Why is the optimal solution to $ \min\limits_{S \in \mathbb S^{n}_{+}} -\log(\det(S))+\text{trace}(\Sigma S)$ equal to $\Sigma^{-1}$

My reformulation of this problem is first to possibly determine the eigenvalues of the matrix S.

Now, the reformulated problem is examine the log sum of the reciprocal of these respective eigenvalues of S (this is the −log(det(S)) part) such that their sum equals the trace of inverse of the given Σ matrix.

Trimming the largest values created from the smallest (near zero) eigenvalues is a place to start.

Re-apply transformation matrix to produce a final test matrix solution.


Define $F : \mathbb{S}_+^n \to (-\infty, +\infty]$ by

$$ F(S) = -\log\det S + \operatorname{tr}(\Sigma S). $$

Also, denote by $\operatorname{int}(\mathbb{S}_+^{n})$ the set of all $n\times n$ positive-definite matrices. In this answer, we will only consider the case where $\Sigma \in \operatorname{int}(\mathbb{S}_+^{n})$.

Let $S \in \operatorname{int}(\mathbb{S}_+^{n})$. Then for any $n\times n$ symmetric $H$, there exists $\delta > 0$ such that $\| t S^{-1}H \| < 1$ and $S + tH \in \operatorname{int}(\mathbb{S}_+^{n})$ for all $|t| < \delta$, where $\| \cdot \|$ is the operator norm. Moreover, for such $t$, we get

\begin{align*} F(S + t H) &= F(S) - \log \det (I + t S^{-1}H) + \operatorname{tr}(\Sigma H) t \\ &= F(S) - \operatorname{tr} \log (I + t S^{-1}H) + \operatorname{tr}(\Sigma H) t . \end{align*}

From this, it follows that

$$ \left. \frac{\mathrm{d}}{\mathrm{d}t} \right|_{t=0} F(S + t H) = \operatorname{tr}((\Sigma - S^{-1})H) \tag{1} $$

and

$$ \left. \frac{\mathrm{d}^2}{\mathrm{d}t^2} \right|_{t=0} F(S + t H) = \operatorname{tr}(S^{-1}HS^{-1}H) = \operatorname{tr}\bigl((S^{-1/2}HS^{-1/2})^2\bigr) \geq 0 \tag{2} $$

with the equality if and only if $H = 0$.

Then $\text{(2)}$ shows that $F$ is strictly convex on $\operatorname{int}(\mathbb{S}_+^n)$, hence by continuity, $F$ is convex on $\mathbb{S}_+^n$. Moreover, $\text{(1)}$ shows that $S = \Sigma^{-1}$ is the unique critical point of $F$. Therefore $\Sigma^{-1}$ is the unique minimizer of $F$ as required.
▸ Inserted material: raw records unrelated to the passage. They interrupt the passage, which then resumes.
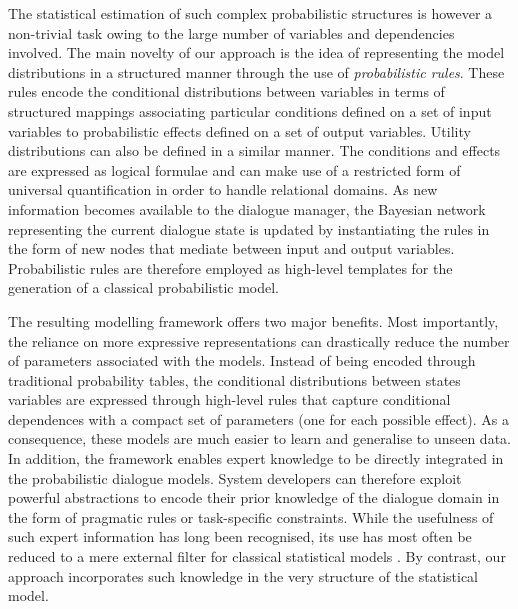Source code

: The statistical estimation of such complex probabilistic structures is however a non-trivial task owing to the large number of variables and dependencies involved. The main novelty of our approach is the idea of representing the model distributions in a structured manner through the use of \textit{probabilistic rules}.  These rules encode the conditional distributions between variables in terms of structured mappings associating particular conditions defined on a set of input variables to probabilistic effects defined on a set of output variables.  Utility distributions can also be defined in a similar manner.  The conditions and effects are expressed as logical formulae and can make use of a restricted form of universal quantification in order to handle relational domains.
As new information becomes available to the dialogue manager, the Bayesian network representing the current dialogue state is updated by instantiating the rules in the form of new nodes that mediate between input and output variables. Probabilistic rules are therefore employed as high-level templates for the generation of a classical probabilistic model. 

The resulting modelling framework offers two major benefits. Most importantly, the reliance on more expressive representations can drastically reduce the number of parameters associated with the models.  Instead of being encoded through traditional probability tables, the conditional distributions between states variables are expressed through high-level rules that capture conditional dependences with a compact set of parameters (one for each possible effect). As a consequence, these models are much easier to learn and generalise to unseen data.  In addition, the framework enables expert knowledge to be directly integrated in the probabilistic dialogue models. System developers can therefore exploit powerful abstractions to encode their prior knowledge of the dialogue domain in the form of pragmatic rules or task-specific constraints.    
While the usefulness of such expert information has long been recognised, its use has most often be reduced to a mere external filter for classical statistical models \citep{heeman2007,williams2008}. By contrast, our approach incorporates such knowledge in the very structure of the statistical model.

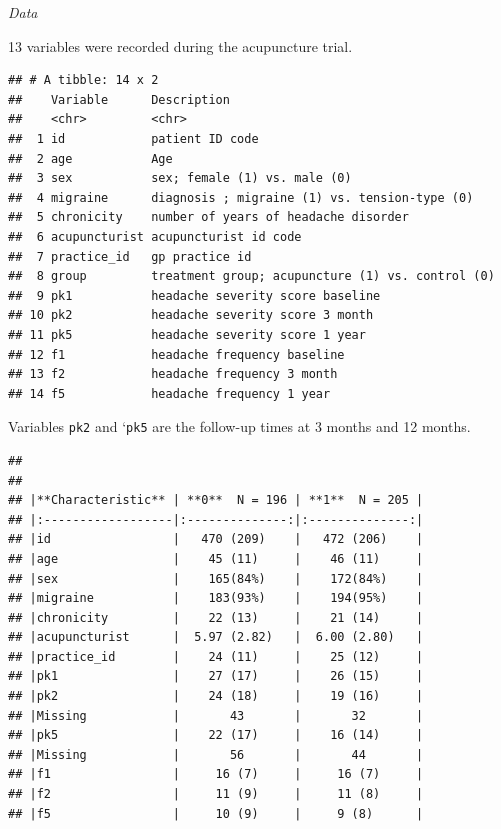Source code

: \documentclass{article}
\begin{document}
\emph{Data}

13 variables were recorded during the acupuncture trial.

\begin{verbatim}
## # A tibble: 14 x 2
##    Variable      Description                                     
##    <chr>         <chr>                                           
##  1 id            patient ID code                                 
##  2 age           Age                                             
##  3 sex           sex; female (1) vs. male (0)                    
##  4 migraine      diagnosis ; migraine (1) vs. tension-type (0)   
##  5 chronicity    number of years of headache disorder            
##  6 acupuncturist acupuncturist id code                           
##  7 practice_id   gp practice id                                  
##  8 group         treatment group; acupuncture (1) vs. control (0)
##  9 pk1           headache severity score baseline                
## 10 pk2           headache severity score 3 month                 
## 11 pk5           headache severity score 1 year                  
## 12 f1            headache frequency baseline                     
## 13 f2            headache frequency 3 month                      
## 14 f5            headache frequency 1 year
\end{verbatim}

Variables \texttt{pk2} and `\texttt{pk5} are the follow-up times at 3
months and 12 months.

\begin{verbatim}
## 
## 
## |**Characteristic** | **0**  N = 196 | **1**  N = 205 |
## |:------------------|:--------------:|:--------------:|
## |id                 |   470 (209)    |   472 (206)    |
## |age                |    45 (11)     |    46 (11)     |
## |sex                |    165(84%)    |    172(84%)    |
## |migraine           |    183(93%)    |    194(95%)    |
## |chronicity         |    22 (13)     |    21 (14)     |
## |acupuncturist      |  5.97 (2.82)   |  6.00 (2.80)   |
## |practice_id        |    24 (11)     |    25 (12)     |
## |pk1                |    27 (17)     |    26 (15)     |
## |pk2                |    24 (18)     |    19 (16)     |
## |Missing            |       43       |       32       |
## |pk5                |    22 (17)     |    16 (14)     |
## |Missing            |       56       |       44       |
## |f1                 |     16 (7)     |     16 (7)     |
## |f2                 |     11 (9)     |     11 (8)     |
## |f5                 |     10 (9)     |     9 (8)      |
\end{verbatim}
\end{document}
Minimum does not exist if $\Sigma$ is singular. In fact, if you define $Sx=kx$ when $x\in\ker\Sigma$ and $Sx=x$ when $x\in(\ker\Sigma)^\perp=\operatorname{range}(\Sigma)$, then $$ \lim_{k\to+\infty}\bigl(-\log\det(S)+\operatorname{tr}(\Sigma S)\bigr) =\lim_{k\to+\infty}\bigl(-\operatorname{nullity}(\Sigma)\log(k)+\operatorname{rank}(\Sigma)\bigr) =-\infty. $$

Suppose $\Sigma$ is nonsingular. That is, suppose it is positive definite. Then $P=\Sigma^{1/2}S\Sigma^{1/2}$ is positive definite too. Denote the spectrum of $P$ by $\sigma$. Then \begin{aligned} -\log\det(S)+\operatorname{tr}(\Sigma S) &=\log\det\Sigma-\log\det(P)+\operatorname{tr}(P)\\ &=\log\det\Sigma+\sum_{\lambda\in\sigma}(-\log\lambda+\lambda). \end{aligned} Since $-\log\lambda+\lambda$ attains its only global minimum over $(0,\infty)$ at $\lambda=1$, the objective function attains minimum exactly when $P=I$. Hence $S=\Sigma^{-1}$ is the unique global minimiser.